### WHAT TO PRODUCE
Transcribe exactly, and only, the lines from the one containing "## Instalação" through the last line of the data.

### LISTED ENTRIES

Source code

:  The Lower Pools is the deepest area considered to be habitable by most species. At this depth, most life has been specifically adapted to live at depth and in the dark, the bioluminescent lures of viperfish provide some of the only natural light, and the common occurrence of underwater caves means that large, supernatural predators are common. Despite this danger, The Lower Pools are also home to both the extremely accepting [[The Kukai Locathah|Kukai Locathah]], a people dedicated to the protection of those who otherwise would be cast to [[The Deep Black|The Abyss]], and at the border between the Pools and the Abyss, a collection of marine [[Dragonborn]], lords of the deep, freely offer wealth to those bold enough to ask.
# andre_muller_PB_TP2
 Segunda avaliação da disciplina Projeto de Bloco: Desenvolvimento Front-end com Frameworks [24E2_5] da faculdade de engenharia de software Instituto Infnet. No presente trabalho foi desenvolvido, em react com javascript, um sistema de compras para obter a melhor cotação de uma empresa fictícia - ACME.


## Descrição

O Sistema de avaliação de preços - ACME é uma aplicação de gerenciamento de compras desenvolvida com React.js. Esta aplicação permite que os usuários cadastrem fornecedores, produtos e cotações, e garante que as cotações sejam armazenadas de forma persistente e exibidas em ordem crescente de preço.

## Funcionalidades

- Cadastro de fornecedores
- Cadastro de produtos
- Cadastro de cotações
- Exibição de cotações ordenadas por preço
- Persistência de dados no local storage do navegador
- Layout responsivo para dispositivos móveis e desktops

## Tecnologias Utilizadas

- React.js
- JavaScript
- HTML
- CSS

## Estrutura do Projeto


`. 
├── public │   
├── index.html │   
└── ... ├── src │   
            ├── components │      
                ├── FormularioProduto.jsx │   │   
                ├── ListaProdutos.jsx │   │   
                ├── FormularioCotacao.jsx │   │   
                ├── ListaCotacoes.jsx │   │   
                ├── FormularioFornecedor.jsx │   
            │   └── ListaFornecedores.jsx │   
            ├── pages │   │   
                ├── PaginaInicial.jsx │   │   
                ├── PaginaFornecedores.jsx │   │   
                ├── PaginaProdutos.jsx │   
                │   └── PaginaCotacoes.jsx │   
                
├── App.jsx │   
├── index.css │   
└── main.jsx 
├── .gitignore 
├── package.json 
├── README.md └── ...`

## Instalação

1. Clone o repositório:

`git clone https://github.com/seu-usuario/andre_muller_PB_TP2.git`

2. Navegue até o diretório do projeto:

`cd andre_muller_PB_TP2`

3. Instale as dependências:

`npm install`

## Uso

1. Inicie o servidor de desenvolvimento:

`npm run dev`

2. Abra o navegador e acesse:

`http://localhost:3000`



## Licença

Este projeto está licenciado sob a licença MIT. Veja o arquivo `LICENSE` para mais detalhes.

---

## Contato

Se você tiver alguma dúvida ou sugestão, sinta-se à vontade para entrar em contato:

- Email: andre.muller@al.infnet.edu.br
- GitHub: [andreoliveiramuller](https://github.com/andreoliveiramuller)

### SOLUTION TO THIS EXERCISE
## Instalação

1. Clone o repositório:

`git clone https://github.com/seu-usuario/andre_muller_PB_TP2.git`

2. Navegue até o diretório do projeto:

`cd andre_muller_PB_TP2`

3. Instale as dependências:

`npm install`

## Uso

1. Inicie o servidor de desenvolvimento:

`npm run dev`

2. Abra o navegador e acesse:

`http://localhost:3000`



## Licença

Este projeto está licenciado sob a licença MIT. Veja o arquivo `LICENSE` para mais detalhes.

---

## Contato

Se você tiver alguma dúvida ou sugestão, sinta-se à vontade para entrar em contato:

- Email: andre.muller@al.infnet.edu.br
- GitHub: [andreoliveiramuller](https://github.com/andreoliveiramuller)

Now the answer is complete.